[EXERCISE DETAILS] Print the records exactly and in full, please; the pictures stay out.

[SUPPLIED INFORMATION]
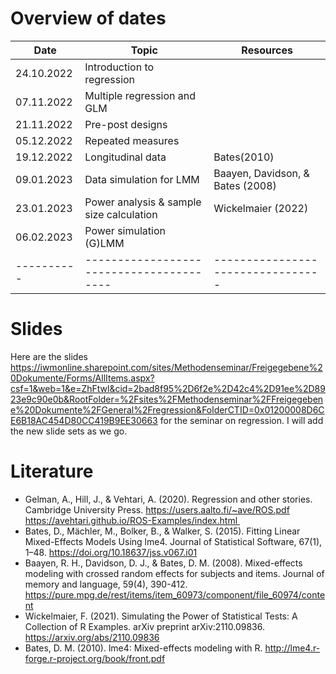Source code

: # Overview of dates

| Date       | Topic                                    | Resources                         |
| ---------- | ---------------------------------------- | --------------------------------- |
| 24.10.2022 | Introduction to regression               |                                   |
| 07.11.2022 | Multiple regression and GLM              |                                   |
| 21.11.2022 | Pre-post designs                         |                                   |
| 05.12.2022 | Repeated measures                        |                                   |
| 19.12.2022 | Longitudinal data                        | Bates(2010)                       |
| 09.01.2023 | Data simulation for LMM                  | Baayen, Davidson, & Bates (2008)  |
| 23.01.2023 | Power analysis & sample size calculation | Wickelmaier (2022)                |
| 06.02.2023 | Power simulation (G)LMM                  |                                   |
| ---------- | ---------------------------------------- | --------------------------------- |

# Slides
Here are the slides
<https://iwmonline.sharepoint.com/sites/Methodenseminar/Freigegebene%20Dokumente/Forms/AllItems.aspx?csf=1&web=1&e=ZhFtwl&cid=2bad8f95%2D6f2e%2D42c4%2D91ee%2D8923e9c90e0b&RootFolder=%2Fsites%2FMethodenseminar%2FFreigegebene%20Dokumente%2FGeneral%2Fregression&FolderCTID=0x01200008D6CE6B18AC454D80CC419B9EE30663>
for the seminar on regression. I will add the new slide sets as we go.

# Literature

* Gelman, A., Hill, J., & Vehtari, A. (2020). Regression and other stories.
  Cambridge University Press.
  https://users.aalto.fi/~ave/ROS.pdf
  https://avehtari.github.io/ROS-Examples/index.html 
* Bates, D., Mächler, M., Bolker, B., & Walker, S. (2015). Fitting Linear
  Mixed-Effects Models Using lme4. Journal of Statistical Software, 67(1),
  1–48.
  https://doi.org/10.18637/jss.v067.i01
* Baayen, R. H., Davidson, D. J., & Bates, D. M. (2008). Mixed-effects
  modeling with crossed random effects for subjects and items. Journal of
  memory and language, 59(4), 390-412.
  https://pure.mpg.de/rest/items/item_60973/component/file_60974/content
* Wickelmaier, F. (2021). Simulating the Power of Statistical Tests: A
  Collection of R Examples. arXiv preprint arXiv:2110.09836.
  https://arxiv.org/abs/2110.09836
* Bates, D. M. (2010). lme4: Mixed-effects modeling with R.
  http://lme4.r-forge.r-project.org/book/front.pdf

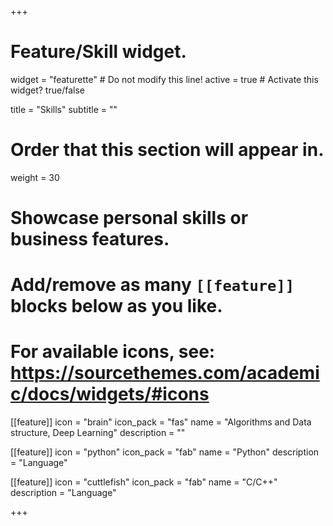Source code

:+++
# Feature/Skill widget.
widget = "featurette"  # Do not modify this line!
active = true  # Activate this widget? true/false

title = "Skills"
subtitle = ""

# Order that this section will appear in.
weight = 30

# Showcase personal skills or business features.
# 
# Add/remove as many `[[feature]]` blocks below as you like.
# 
# For available icons, see: https://sourcethemes.com/academic/docs/widgets/#icons

[[feature]]
  icon = "brain"
  icon_pack = "fas"
  name = "Algorithms and Data structure, Deep Learning"
  description = ""
  
[[feature]]
  icon = "python"
  icon_pack = "fab"
  name = "Python"
  description = "Language"

[[feature]]
  icon = "cuttlefish"
  icon_pack = "fab"
  name = "C/C++"
  description = "Language"

+++
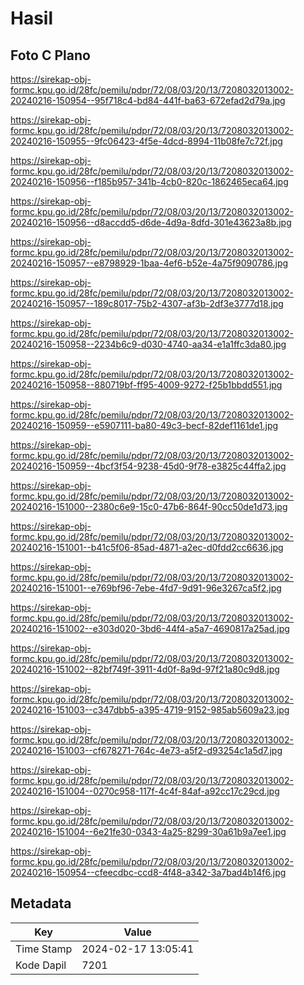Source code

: # Hasil

## Foto C Plano

https://sirekap-obj-formc.kpu.go.id/28fc/pemilu/pdpr/72/08/03/20/13/7208032013002-20240216-150954--95f718c4-bd84-441f-ba63-672efad2d79a.jpg

https://sirekap-obj-formc.kpu.go.id/28fc/pemilu/pdpr/72/08/03/20/13/7208032013002-20240216-150955--9fc06423-4f5e-4dcd-8994-11b08fe7c72f.jpg

https://sirekap-obj-formc.kpu.go.id/28fc/pemilu/pdpr/72/08/03/20/13/7208032013002-20240216-150956--f185b957-341b-4cb0-820c-1862465eca64.jpg

https://sirekap-obj-formc.kpu.go.id/28fc/pemilu/pdpr/72/08/03/20/13/7208032013002-20240216-150956--d8accdd5-d6de-4d9a-8dfd-301e43623a8b.jpg

https://sirekap-obj-formc.kpu.go.id/28fc/pemilu/pdpr/72/08/03/20/13/7208032013002-20240216-150957--e8798929-1baa-4ef6-b52e-4a75f9090786.jpg

https://sirekap-obj-formc.kpu.go.id/28fc/pemilu/pdpr/72/08/03/20/13/7208032013002-20240216-150957--189c8017-75b2-4307-af3b-2df3e3777d18.jpg

https://sirekap-obj-formc.kpu.go.id/28fc/pemilu/pdpr/72/08/03/20/13/7208032013002-20240216-150958--2234b6c9-d030-4740-aa34-e1a1ffc3da80.jpg

https://sirekap-obj-formc.kpu.go.id/28fc/pemilu/pdpr/72/08/03/20/13/7208032013002-20240216-150958--880719bf-ff95-4009-9272-f25b1bbdd551.jpg

https://sirekap-obj-formc.kpu.go.id/28fc/pemilu/pdpr/72/08/03/20/13/7208032013002-20240216-150959--e5907111-ba80-49c3-becf-82def1161de1.jpg

https://sirekap-obj-formc.kpu.go.id/28fc/pemilu/pdpr/72/08/03/20/13/7208032013002-20240216-150959--4bcf3f54-9238-45d0-9f78-e3825c44ffa2.jpg

https://sirekap-obj-formc.kpu.go.id/28fc/pemilu/pdpr/72/08/03/20/13/7208032013002-20240216-151000--2380c6e9-15c0-47b6-864f-90cc50de1d73.jpg

https://sirekap-obj-formc.kpu.go.id/28fc/pemilu/pdpr/72/08/03/20/13/7208032013002-20240216-151001--b41c5f06-85ad-4871-a2ec-d0fdd2cc6636.jpg

https://sirekap-obj-formc.kpu.go.id/28fc/pemilu/pdpr/72/08/03/20/13/7208032013002-20240216-151001--e769bf96-7ebe-4fd7-9d91-96e3267ca5f2.jpg

https://sirekap-obj-formc.kpu.go.id/28fc/pemilu/pdpr/72/08/03/20/13/7208032013002-20240216-151002--e303d020-3bd6-44f4-a5a7-4690817a25ad.jpg

https://sirekap-obj-formc.kpu.go.id/28fc/pemilu/pdpr/72/08/03/20/13/7208032013002-20240216-151002--82bf749f-3911-4d0f-8a9d-97f21a80c9d8.jpg

https://sirekap-obj-formc.kpu.go.id/28fc/pemilu/pdpr/72/08/03/20/13/7208032013002-20240216-151003--c347dbb5-a395-4719-9152-985ab5609a23.jpg

https://sirekap-obj-formc.kpu.go.id/28fc/pemilu/pdpr/72/08/03/20/13/7208032013002-20240216-151003--cf678271-764c-4e73-a5f2-d93254c1a5d7.jpg

https://sirekap-obj-formc.kpu.go.id/28fc/pemilu/pdpr/72/08/03/20/13/7208032013002-20240216-151004--0270c958-117f-4c4f-84af-a92cc17c29cd.jpg

https://sirekap-obj-formc.kpu.go.id/28fc/pemilu/pdpr/72/08/03/20/13/7208032013002-20240216-151004--6e21fe30-0343-4a25-8299-30a61b9a7ee1.jpg

https://sirekap-obj-formc.kpu.go.id/28fc/pemilu/pdpr/72/08/03/20/13/7208032013002-20240216-150954--cfeecdbc-ccd8-4f48-a342-3a7bad4b14f6.jpg


## Metadata

| Key        | Value               |
| ---------- | ------------------- |
| Time Stamp | 2024-02-17 13:05:41 |
| Kode Dapil | 7201                |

[FINISHED EXERCISE]
Source code

: # Overview of dates

| Date       | Topic                                    | Resources                         |
| ---------- | ---------------------------------------- | --------------------------------- |
| 24.10.2022 | Introduction to regression               |                                   |
| 07.11.2022 | Multiple regression and GLM              |                                   |
| 21.11.2022 | Pre-post designs                         |                                   |
| 05.12.2022 | Repeated measures                        |                                   |
| 19.12.2022 | Longitudinal data                        | Bates(2010)                       |
| 09.01.2023 | Data simulation for LMM                  | Baayen, Davidson, & Bates (2008)  |
| 23.01.2023 | Power analysis & sample size calculation | Wickelmaier (2022)                |
| 06.02.2023 | Power simulation (G)LMM                  |                                   |
| ---------- | ---------------------------------------- | --------------------------------- |

# Slides
Here are the slides
<https://iwmonline.sharepoint.com/sites/Methodenseminar/Freigegebene%20Dokumente/Forms/AllItems.aspx?csf=1&web=1&e=ZhFtwl&cid=2bad8f95%2D6f2e%2D42c4%2D91ee%2D8923e9c90e0b&RootFolder=%2Fsites%2FMethodenseminar%2FFreigegebene%20Dokumente%2FGeneral%2Fregression&FolderCTID=0x01200008D6CE6B18AC454D80CC419B9EE30663>
for the seminar on regression. I will add the new slide sets as we go.

# Literature

* Gelman, A., Hill, J., & Vehtari, A. (2020). Regression and other stories.
  Cambridge University Press.
  https://users.aalto.fi/~ave/ROS.pdf
  https://avehtari.github.io/ROS-Examples/index.html 
* Bates, D., Mächler, M., Bolker, B., & Walker, S. (2015). Fitting Linear
  Mixed-Effects Models Using lme4. Journal of Statistical Software, 67(1),
  1–48.
  https://doi.org/10.18637/jss.v067.i01
* Baayen, R. H., Davidson, D. J., & Bates, D. M. (2008). Mixed-effects
  modeling with crossed random effects for subjects and items. Journal of
  memory and language, 59(4), 390-412.
  https://pure.mpg.de/rest/items/item_60973/component/file_60974/content
* Wickelmaier, F. (2021). Simulating the Power of Statistical Tests: A
  Collection of R Examples. arXiv preprint arXiv:2110.09836.
  https://arxiv.org/abs/2110.09836
* Bates, D. M. (2010). lme4: Mixed-effects modeling with R.
  http://lme4.r-forge.r-project.org/book/front.pdf

Source code

:+++
# Feature/Skill widget.
widget = "featurette"  # Do not modify this line!
active = true  # Activate this widget? true/false

title = "Skills"
subtitle = ""

# Order that this section will appear in.
weight = 30

# Showcase personal skills or business features.
# 
# Add/remove as many `[[feature]]` blocks below as you like.
# 
# For available icons, see: https://sourcethemes.com/academic/docs/widgets/#icons

[[feature]]
  icon = "brain"
  icon_pack = "fas"
  name = "Algorithms and Data structure, Deep Learning"
  description = ""
  
[[feature]]
  icon = "python"
  icon_pack = "fab"
  name = "Python"
  description = "Language"

[[feature]]
  icon = "cuttlefish"
  icon_pack = "fab"
  name = "C/C++"
  description = "Language"

+++
Source code

: # Hasil

## Foto C Plano

https://sirekap-obj-formc.kpu.go.id/28fc/pemilu/pdpr/72/08/03/20/13/7208032013002-20240216-150954--95f718c4-bd84-441f-ba63-672efad2d79a.jpg

https://sirekap-obj-formc.kpu.go.id/28fc/pemilu/pdpr/72/08/03/20/13/7208032013002-20240216-150955--9fc06423-4f5e-4dcd-8994-11b08fe7c72f.jpg

https://sirekap-obj-formc.kpu.go.id/28fc/pemilu/pdpr/72/08/03/20/13/7208032013002-20240216-150956--f185b957-341b-4cb0-820c-1862465eca64.jpg

https://sirekap-obj-formc.kpu.go.id/28fc/pemilu/pdpr/72/08/03/20/13/7208032013002-20240216-150956--d8accdd5-d6de-4d9a-8dfd-301e43623a8b.jpg

https://sirekap-obj-formc.kpu.go.id/28fc/pemilu/pdpr/72/08/03/20/13/7208032013002-20240216-150957--e8798929-1baa-4ef6-b52e-4a75f9090786.jpg

https://sirekap-obj-formc.kpu.go.id/28fc/pemilu/pdpr/72/08/03/20/13/7208032013002-20240216-150957--189c8017-75b2-4307-af3b-2df3e3777d18.jpg

https://sirekap-obj-formc.kpu.go.id/28fc/pemilu/pdpr/72/08/03/20/13/7208032013002-20240216-150958--2234b6c9-d030-4740-aa34-e1a1ffc3da80.jpg

https://sirekap-obj-formc.kpu.go.id/28fc/pemilu/pdpr/72/08/03/20/13/7208032013002-20240216-150958--880719bf-ff95-4009-9272-f25b1bbdd551.jpg

https://sirekap-obj-formc.kpu.go.id/28fc/pemilu/pdpr/72/08/03/20/13/7208032013002-20240216-150959--e5907111-ba80-49c3-becf-82def1161de1.jpg

https://sirekap-obj-formc.kpu.go.id/28fc/pemilu/pdpr/72/08/03/20/13/7208032013002-20240216-150959--4bcf3f54-9238-45d0-9f78-e3825c44ffa2.jpg

https://sirekap-obj-formc.kpu.go.id/28fc/pemilu/pdpr/72/08/03/20/13/7208032013002-20240216-151000--2380c6e9-15c0-47b6-864f-90cc50de1d73.jpg

https://sirekap-obj-formc.kpu.go.id/28fc/pemilu/pdpr/72/08/03/20/13/7208032013002-20240216-151001--b41c5f06-85ad-4871-a2ec-d0fdd2cc6636.jpg

https://sirekap-obj-formc.kpu.go.id/28fc/pemilu/pdpr/72/08/03/20/13/7208032013002-20240216-151001--e769bf96-7ebe-4fd7-9d91-96e3267ca5f2.jpg

https://sirekap-obj-formc.kpu.go.id/28fc/pemilu/pdpr/72/08/03/20/13/7208032013002-20240216-151002--e303d020-3bd6-44f4-a5a7-4690817a25ad.jpg

https://sirekap-obj-formc.kpu.go.id/28fc/pemilu/pdpr/72/08/03/20/13/7208032013002-20240216-151002--82bf749f-3911-4d0f-8a9d-97f21a80c9d8.jpg

https://sirekap-obj-formc.kpu.go.id/28fc/pemilu/pdpr/72/08/03/20/13/7208032013002-20240216-151003--c347dbb5-a395-4719-9152-985ab5609a23.jpg

https://sirekap-obj-formc.kpu.go.id/28fc/pemilu/pdpr/72/08/03/20/13/7208032013002-20240216-151003--cf678271-764c-4e73-a5f2-d93254c1a5d7.jpg

https://sirekap-obj-formc.kpu.go.id/28fc/pemilu/pdpr/72/08/03/20/13/7208032013002-20240216-151004--0270c958-117f-4c4f-84af-a92cc17c29cd.jpg

https://sirekap-obj-formc.kpu.go.id/28fc/pemilu/pdpr/72/08/03/20/13/7208032013002-20240216-151004--6e21fe30-0343-4a25-8299-30a61b9a7ee1.jpg

https://sirekap-obj-formc.kpu.go.id/28fc/pemilu/pdpr/72/08/03/20/13/7208032013002-20240216-150954--cfeecdbc-ccd8-4f48-a342-3a7bad4b14f6.jpg


## Metadata

| Key        | Value               |
| ---------- | ------------------- |
| Time Stamp | 2024-02-17 13:05:41 |
| Kode Dapil | 7201                |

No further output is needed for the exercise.